START Records provided

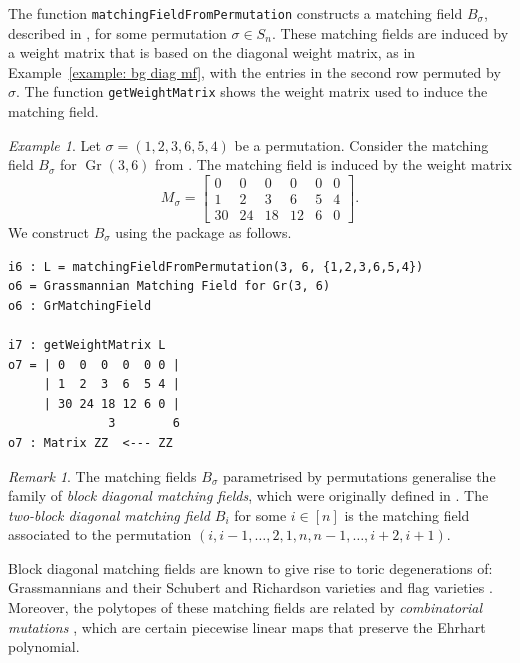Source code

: \documentclass[11pt]{article}
\DeclareMathOperator{\Gr}{Gr}
\theoremstyle{plain}
\theoremstyle{definition}
\theoremstyle{remark}
\newtheorem{remark}[theorem]{Remark}
\newtheorem{example}[theorem]{Example}
\begin{document}
The function \texttt{matchingFieldFromPermutation} constructs a matching field $B_\sigma$, described in \cite{clarke2022partial}, for some permutation $\sigma \in S_n$. These matching fields are induced by a weight matrix that is based on the diagonal weight matrix, as in Example~\ref{example: bg diag mf}, with the entries in the second row permuted by $\sigma$. The function \texttt{getWeightMatrix} shows the weight matrix used to induce the matching field. 

\begin{example}
    Let $\sigma = (1,2,3,6,5,4)$ be a permutation. Consider the matching field $B_\sigma$ for $\Gr(3,6)$ from \cite{clarke2022partial}. The matching field is induced by the weight matrix
    \[
    M_\sigma = \begin{bmatrix}
        0 & 0 & 0 & 0 & 0 & 0 \\
        1 & 2 & 3 & 6 & 5 & 4 \\
        30 & 24 & 18 & 12 & 6  & 0
    \end{bmatrix}.
    \]
    We construct $B_\sigma$ using the package as follows.
\begin{lstlisting}[caption = {Matching field from a permutation}]
i6 : L = matchingFieldFromPermutation(3, 6, {1,2,3,6,5,4})
o6 = Grassmannian Matching Field for Gr(3, 6)
o6 : GrMatchingField

i7 : getWeightMatrix L
o7 = | 0  0  0  0  0 0 |
     | 1  2  3  6  5 4 |
     | 30 24 18 12 6 0 |
              3        6
o7 : Matrix ZZ  <--- ZZ
\end{lstlisting}

    
\end{example}

\begin{remark}
    The matching fields $B_\sigma$ parametrised by permutations generalise the family of \textit{block diagonal matching fields}, which were originally defined in \cite{mohammadi2019matching}. The \textit{two-block diagonal matching field $B_i$} for some $i \in [n]$ is the matching field associated to the permutation $(i, i-1, \dots, 2,1,n, n-1, \dots, i+2, i+1)$.

    
    Block diagonal matching fields are known to give rise to toric degenerations of: Grassmannians and their Schubert and Richardson varieties \cite{clarke2020schubert, bonala2021grRichardson} and flag varieties \cite{clarke2021flag}.
    Moreover, the polytopes of these matching fields are related by \textit{combinatorial mutations} \cite{clarke2021combinatorial, clarke2022partial}, which are certain piecewise linear maps that preserve the Ehrhart polynomial.
\end{remark}
\end{document}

END Records provided

◆ Your goal ◆
Reproduce exactly the lines from the one containing "o6 : GrMatchingField" through the last line of the records above, including both, and nothing else.

◆ Answer for the task ◆
o6 : GrMatchingField

i7 : getWeightMatrix L
o7 = | 0  0  0  0  0 0 |
     | 1  2  3  6  5 4 |
     | 30 24 18 12 6 0 |
              3        6
o7 : Matrix ZZ  <--- ZZ
\end{lstlisting}

    
\end{example}

\begin{remark}
    The matching fields $B_\sigma$ parametrised by permutations generalise the family of \textit{block diagonal matching fields}, which were originally defined in \cite{mohammadi2019matching}. The \textit{two-block diagonal matching field $B_i$} for some $i \in [n]$ is the matching field associated to the permutation $(i, i-1, \dots, 2,1,n, n-1, \dots, i+2, i+1)$.

    
    Block diagonal matching fields are known to give rise to toric degenerations of: Grassmannians and their Schubert and Richardson varieties \cite{clarke2020schubert, bonala2021grRichardson} and flag varieties \cite{clarke2021flag}.
    Moreover, the polytopes of these matching fields are related by \textit{combinatorial mutations} \cite{clarke2021combinatorial, clarke2022partial}, which are certain piecewise linear maps that preserve the Ehrhart polynomial.
\end{remark}
\end{document}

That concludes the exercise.